Women, along with men, took a part in military campaigns. Thus, the famous ethnographer A.M. Yanushkevich noted: «Kenesary lost 1,500 men, two guns and 500 girls. Of the several hundred prisoners, only about ten were given to him, and the rest were sold to Tashkent residents. His army is made up of many women and girls, disguised as men...» [12; 1231].
As can be seen from the above excerpts, the variants of women’s everyday life generally coincide with each other. We would like to supplement them with a reference to interesting material from the article by R. Shombal-Kukashev on the participation of half-naked Kazakh women in the memorial ritual «Tuie sheshu» up to the turn of the twentieth century, which in general allows us to consider them a phenomenon of the same order [13; 351—373].
So, who was the woman in Kazakh society: a «slave of a cruel master» (spouse) or a full (legally) member of the tribal community? Let us make a cautious guess on this matter.
The nomadic world, being a male and conservative world in its essence, formed stable stereotypes in relation to the Kazakh woman and imposed them in everyday life. The head of a nomadic family was perceived as a protector and patron, and therefore, had complete power over wives and children. A man not only treated a woman as being inferior in position: «...until now, the social position of an Asian woman is such that it reduces her to the level of a slave in relation to the male part of the population» [1; 629—638], but also critically assessed her mental abilities and social competences: «Әйелдің шашы ұзын, ақылы қысқа» (a woman’s hair is long, but her mind is short), «Қатын бастаған көш оңбас» (the work started by a woman is doomed to failure), etc. The dependent and subordinate position of a woman was generated by everyday life — the nature of the nomadic economy, everyday concern for the main wealth of the nomad — livestock and determined the high status and leading role of men in the patriarchal family, in general — the tribal community.
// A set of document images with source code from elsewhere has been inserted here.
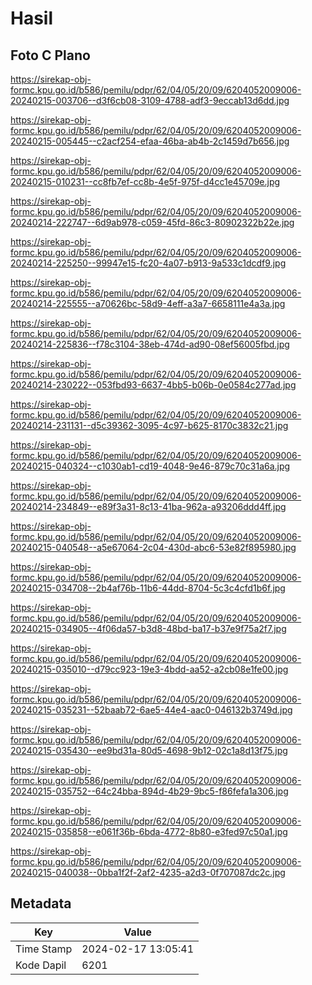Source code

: # Hasil

## Foto C Plano

https://sirekap-obj-formc.kpu.go.id/b586/pemilu/pdpr/62/04/05/20/09/6204052009006-20240215-003706--d3f6cb08-3109-4788-adf3-9eccab13d6dd.jpg

https://sirekap-obj-formc.kpu.go.id/b586/pemilu/pdpr/62/04/05/20/09/6204052009006-20240215-005445--c2acf254-efaa-46ba-ab4b-2c1459d7b656.jpg

https://sirekap-obj-formc.kpu.go.id/b586/pemilu/pdpr/62/04/05/20/09/6204052009006-20240215-010231--cc8fb7ef-cc8b-4e5f-975f-d4cc1e45709e.jpg

https://sirekap-obj-formc.kpu.go.id/b586/pemilu/pdpr/62/04/05/20/09/6204052009006-20240214-222747--6d9ab978-c059-45fd-86c3-80902322b22e.jpg

https://sirekap-obj-formc.kpu.go.id/b586/pemilu/pdpr/62/04/05/20/09/6204052009006-20240214-225250--99947e15-fc20-4a07-b913-9a533c1dcdf9.jpg

https://sirekap-obj-formc.kpu.go.id/b586/pemilu/pdpr/62/04/05/20/09/6204052009006-20240214-225555--a70626bc-58d9-4eff-a3a7-6658111e4a3a.jpg

https://sirekap-obj-formc.kpu.go.id/b586/pemilu/pdpr/62/04/05/20/09/6204052009006-20240214-225836--f78c3104-38eb-474d-ad90-08ef56005fbd.jpg

https://sirekap-obj-formc.kpu.go.id/b586/pemilu/pdpr/62/04/05/20/09/6204052009006-20240214-230222--053fbd93-6637-4bb5-b06b-0e0584c277ad.jpg

https://sirekap-obj-formc.kpu.go.id/b586/pemilu/pdpr/62/04/05/20/09/6204052009006-20240214-231131--d5c39362-3095-4c97-b625-8170c3832c21.jpg

https://sirekap-obj-formc.kpu.go.id/b586/pemilu/pdpr/62/04/05/20/09/6204052009006-20240215-040324--c1030ab1-cd19-4048-9e46-879c70c31a6a.jpg

https://sirekap-obj-formc.kpu.go.id/b586/pemilu/pdpr/62/04/05/20/09/6204052009006-20240214-234849--e89f3a31-8c13-41ba-962a-a93206ddd4ff.jpg

https://sirekap-obj-formc.kpu.go.id/b586/pemilu/pdpr/62/04/05/20/09/6204052009006-20240215-040548--a5e67064-2c04-430d-abc6-53e82f895980.jpg

https://sirekap-obj-formc.kpu.go.id/b586/pemilu/pdpr/62/04/05/20/09/6204052009006-20240215-034708--2b4af76b-11b6-44dd-8704-5c3c4cfd1b6f.jpg

https://sirekap-obj-formc.kpu.go.id/b586/pemilu/pdpr/62/04/05/20/09/6204052009006-20240215-034905--4f06da57-b3d8-48bd-ba17-b37e9f75a2f7.jpg

https://sirekap-obj-formc.kpu.go.id/b586/pemilu/pdpr/62/04/05/20/09/6204052009006-20240215-035010--d79cc923-19e3-4bdd-aa52-a2cb08e1fe00.jpg

https://sirekap-obj-formc.kpu.go.id/b586/pemilu/pdpr/62/04/05/20/09/6204052009006-20240215-035231--52baab72-6ae5-44e4-aac0-046132b3749d.jpg

https://sirekap-obj-formc.kpu.go.id/b586/pemilu/pdpr/62/04/05/20/09/6204052009006-20240215-035430--ee9bd31a-80d5-4698-9b12-02c1a8d13f75.jpg

https://sirekap-obj-formc.kpu.go.id/b586/pemilu/pdpr/62/04/05/20/09/6204052009006-20240215-035752--64c24bba-894d-4b29-9bc5-f86fefa1a306.jpg

https://sirekap-obj-formc.kpu.go.id/b586/pemilu/pdpr/62/04/05/20/09/6204052009006-20240215-035858--e061f36b-6bda-4772-8b80-e3fed97c50a1.jpg

https://sirekap-obj-formc.kpu.go.id/b586/pemilu/pdpr/62/04/05/20/09/6204052009006-20240215-040038--0bba1f2f-2af2-4235-a2d3-0f707087dc2c.jpg


## Metadata

| Key        | Value               |
| ---------- | ------------------- |
| Time Stamp | 2024-02-17 13:05:41 |
| Kode Dapil | 6201                |



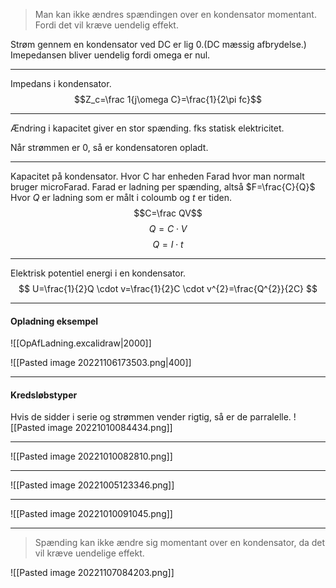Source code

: > Man kan ikke ændres spændingen over en kondensator momentant. Fordi det vil kræve uendelig effekt.

Strøm gennem en kondensator ved DC er lig 0.(DC mæssig afbrydelse.) Imepedansen bliver uendelig fordi omega er nul.
***
Impedans i kondensator.
$$Z_c=\frac 1{j\omega C}=\frac{1}{2\pi fc}$$
***
Ændring i kapacitet giver en stor spænding. fks statisk elektricitet.

Når strømmen er 0, så er kondensatoren opladt.
 ***
Kapacitet på kondensator. Hvor C har enheden Farad hvor man normalt bruger microFarad. Farad er ladning per spænding, altså $F=\frac{C}{Q}$
Hvor *Q* er ladning som er målt i coloumb og *t* er tiden.
$$C=\frac QV$$ $$Q=C\cdot V$$
$$Q=I\cdot t$$

***
Elektrisk potentiel energi i en kondensator.
$$
U=\frac{1}{2}Q \cdot v=\frac{1}{2}C \cdot v^{2}=\frac{Q^{2}}{2C}
$$
***
#### Opladning eksempel
![[OpAfLadning.excalidraw|2000]]

![[Pasted image 20221106173503.png|400]]

***
#### Kredsløbstyper
Hvis de sidder i serie og strømmen vender rigtig, så er de parralelle.
![[Pasted image 20221010084434.png]]
***

![[Pasted image 20221010082810.png]]

***

![[Pasted image 20221005123346.png]]


***

![[Pasted image 20221010091045.png]]

***
>Spænding kan ikke ændre sig momentant over en kondensator, da det vil kræve uendelige effekt.

![[Pasted image 20221107084203.png]]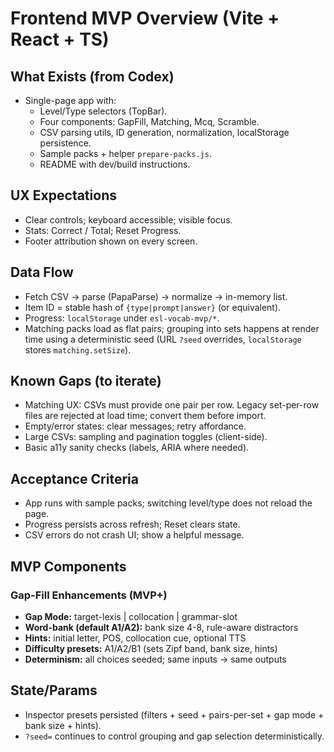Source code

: # Frontend MVP Overview (Vite + React + TS)

## What Exists (from Codex)

- Single-page app with:
  - Level/Type selectors (TopBar).
  - Four components: GapFill, Matching, Mcq, Scramble.
  - CSV parsing utils, ID generation, normalization, localStorage persistence.
  - Sample packs + helper `prepare-packs.js`.
  - README with dev/build instructions.

## UX Expectations

- Clear controls; keyboard accessible; visible focus.
- Stats: Correct / Total; Reset Progress.
- Footer attribution shown on every screen.

## Data Flow

- Fetch CSV → parse (PapaParse) → normalize → in-memory list.
- Item ID = stable hash of `{type|prompt|answer}` (or equivalent).
- Progress: `localStorage` under `esl-vocab-mvp/*`.
- Matching packs load as flat pairs; grouping into sets happens at render time using a deterministic seed (URL `?seed` overrides, `localStorage` stores `matching.setSize`).

## Known Gaps (to iterate)

- Matching UX: CSVs must provide one pair per row. Legacy set-per-row files are rejected at load time; convert them before import.
- Empty/error states: clear messages; retry affordance.
- Large CSVs: sampling and pagination toggles (client-side).
- Basic a11y sanity checks (labels, ARIA where needed).

## Acceptance Criteria

- App runs with sample packs; switching level/type does not reload the page.
- Progress persists across refresh; Reset clears state.
- CSV errors do not crash UI; show a helpful message.

## MVP Components

### Gap-Fill Enhancements (MVP+)

- **Gap Mode:** target-lexis | collocation | grammar-slot
- **Word-bank (default A1/A2):** bank size 4-8, rule-aware distractors
- **Hints:** initial letter, POS, collocation cue, optional TTS
- **Difficulty presets:** A1/A2/B1 (sets Zipf band, bank size, hints)
- **Determinism:** all choices seeded; same inputs -> same outputs

## State/Params

- Inspector presets persisted (filters + seed + pairs-per-set + gap mode + bank size + hints).
- `?seed=` continues to control grouping and gap selection deterministically.
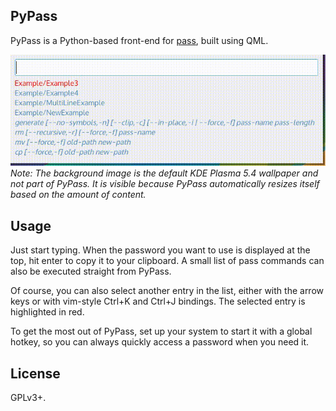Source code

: ## PyPass
PyPass is a Python-based front-end for [pass](http://www.passwordstore.org/), 
built using QML.

![Screencast](screencast.gif)
*Note: The background image is the default KDE Plasma 5.4 wallpaper and not 
part of PyPass. It is visible because PyPass automatically resizes itself 
based on the amount of content.*

## Usage
Just start typing. When the password you want to use is displayed at the top, 
hit enter to copy it to your clipboard. A small list of pass commands can also 
be executed straight from PyPass.

Of course, you can also select another entry in the list, either with the 
arrow keys or with vim-style Ctrl+K and Ctrl+J bindings. The selected entry is 
highlighted in red.

To get the most out of PyPass, set up your system to start it with a global 
hotkey, so you can always quickly access a password when you need it.

## License
GPLv3+.
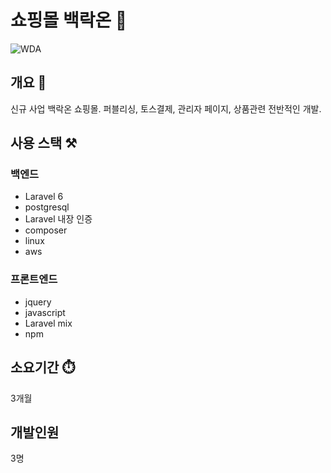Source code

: # 쇼핑몰 백락온 :department_store:
![WDA](https://user-images.githubusercontent.com/50791439/194876606-79a5b9c2-52ae-4b3b-ba15-ee29a8bb3155.PNG)

## 개요 📌
신규 사업 백락온 쇼핑몰.
퍼블리싱, 토스결제, 관리자 페이지, 상품관련 전반적인 개발.

## 사용 스택 ⚒️

### 백엔드
<ul>
  <li>Laravel 6</li>
  <li>postgresql</li>
  <li>Laravel 내장 인증</li>
  <li>composer</li>
  <li>linux</li>
  <li>aws</li>
</ul>

### 프론트엔드
<ul>
  <li>jquery</li>
  <li>javascript</li>
  <li>Laravel mix</li>
  <li>npm</li>
</ul>


## 소요기간 ⏱️
3개월

## 개발인원
3명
In addition, the norms of adat, which regulated the life of the community members, consolidated the leading role of men: he was the head of the patriarchal family, spoke at meetings on behalf of the family, had the right to participate in public life, and was the owner of property.
Severity reigned in relation to children in the clan family, and in the event of disobedience, the parents had the right to apply various penalties: «the father’s authority extended even to the life of the children» . The participation of women in men’s conflicts and disputes caused irritation and was condemnedby the male community.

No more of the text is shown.